Directions:
Start at the top and transcribe every record through the final line exactly.

Given records:
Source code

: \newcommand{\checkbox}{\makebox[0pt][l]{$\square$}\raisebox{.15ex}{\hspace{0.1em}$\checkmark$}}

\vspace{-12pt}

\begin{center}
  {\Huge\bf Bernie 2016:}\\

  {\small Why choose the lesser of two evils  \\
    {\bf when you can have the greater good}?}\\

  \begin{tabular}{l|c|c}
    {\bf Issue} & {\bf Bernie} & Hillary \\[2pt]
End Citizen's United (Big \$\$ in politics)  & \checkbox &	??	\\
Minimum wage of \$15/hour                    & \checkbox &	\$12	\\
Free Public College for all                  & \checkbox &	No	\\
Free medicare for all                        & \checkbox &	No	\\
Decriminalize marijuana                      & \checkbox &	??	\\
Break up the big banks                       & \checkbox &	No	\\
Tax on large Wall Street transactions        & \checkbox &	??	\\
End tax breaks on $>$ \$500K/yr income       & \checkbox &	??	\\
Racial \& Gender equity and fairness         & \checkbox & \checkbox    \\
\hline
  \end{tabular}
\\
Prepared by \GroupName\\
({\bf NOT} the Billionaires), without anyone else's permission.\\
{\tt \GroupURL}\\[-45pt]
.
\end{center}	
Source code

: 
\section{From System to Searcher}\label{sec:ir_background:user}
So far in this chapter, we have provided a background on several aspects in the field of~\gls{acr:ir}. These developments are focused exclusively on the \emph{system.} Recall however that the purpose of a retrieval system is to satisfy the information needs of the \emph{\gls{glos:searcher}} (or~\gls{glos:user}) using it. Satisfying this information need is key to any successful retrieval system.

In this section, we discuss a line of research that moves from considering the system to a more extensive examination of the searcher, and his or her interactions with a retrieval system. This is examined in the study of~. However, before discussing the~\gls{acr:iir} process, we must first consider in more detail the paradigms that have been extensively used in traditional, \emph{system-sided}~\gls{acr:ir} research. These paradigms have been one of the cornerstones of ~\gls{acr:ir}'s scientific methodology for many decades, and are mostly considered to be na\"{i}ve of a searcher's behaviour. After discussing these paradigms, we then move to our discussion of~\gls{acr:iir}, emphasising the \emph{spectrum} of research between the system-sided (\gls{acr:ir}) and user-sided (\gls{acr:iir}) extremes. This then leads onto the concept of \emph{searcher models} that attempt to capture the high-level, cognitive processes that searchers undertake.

Written solution:
Source code

: \newcommand{\checkbox}{\makebox[0pt][l]{$\square$}\raisebox{.15ex}{\hspace{0.1em}$\checkmark$}}

\vspace{-12pt}

\begin{center}
  {\Huge\bf Bernie 2016:}\\

  {\small Why choose the lesser of two evils  \\
    {\bf when you can have the greater good}?}\\

  \begin{tabular}{l|c|c}
    {\bf Issue} & {\bf Bernie} & Hillary \\[2pt]
End Citizen's United (Big \$\$ in politics)  & \checkbox &	??	\\
Minimum wage of \$15/hour                    & \checkbox &	\$12	\\
Free Public College for all                  & \checkbox &	No	\\
Free medicare for all                        & \checkbox &	No	\\
Decriminalize marijuana                      & \checkbox &	??	\\
Break up the big banks                       & \checkbox &	No	\\
Tax on large Wall Street transactions        & \checkbox &	??	\\
End tax breaks on $>$ \$500K/yr income       & \checkbox &	??	\\
Racial \& Gender equity and fairness         & \checkbox & \checkbox    \\
\hline
  \end{tabular}
\\
Prepared by \GroupName\\
({\bf NOT} the Billionaires), without anyone else's permission.\\
{\tt \GroupURL}\\[-45pt]
.
\end{center}	
Source code

: 
\section{From System to Searcher}\label{sec:ir_background:user}
So far in this chapter, we have provided a background on several aspects in the field of~\gls{acr:ir}. These developments are focused exclusively on the \emph{system.} Recall however that the purpose of a retrieval system is to satisfy the information needs of the \emph{\gls{glos:searcher}} (or~\gls{glos:user}) using it. Satisfying this information need is key to any successful retrieval system.

In this section, we discuss a line of research that moves from considering the system to a more extensive examination of the searcher, and his or her interactions with a retrieval system. This is examined in the study of~. However, before discussing the~\gls{acr:iir} process, we must first consider in more detail the paradigms that have been extensively used in traditional, \emph{system-sided}~\gls{acr:ir} research. These paradigms have been one of the cornerstones of ~\gls{acr:ir}'s scientific methodology for many decades, and are mostly considered to be na\"{i}ve of a searcher's behaviour. After discussing these paradigms, we then move to our discussion of~\gls{acr:iir}, emphasising the \emph{spectrum} of research between the system-sided (\gls{acr:ir}) and user-sided (\gls{acr:iir}) extremes. This then leads onto the concept of \emph{searcher models} that attempt to capture the high-level, cognitive processes that searchers undertake.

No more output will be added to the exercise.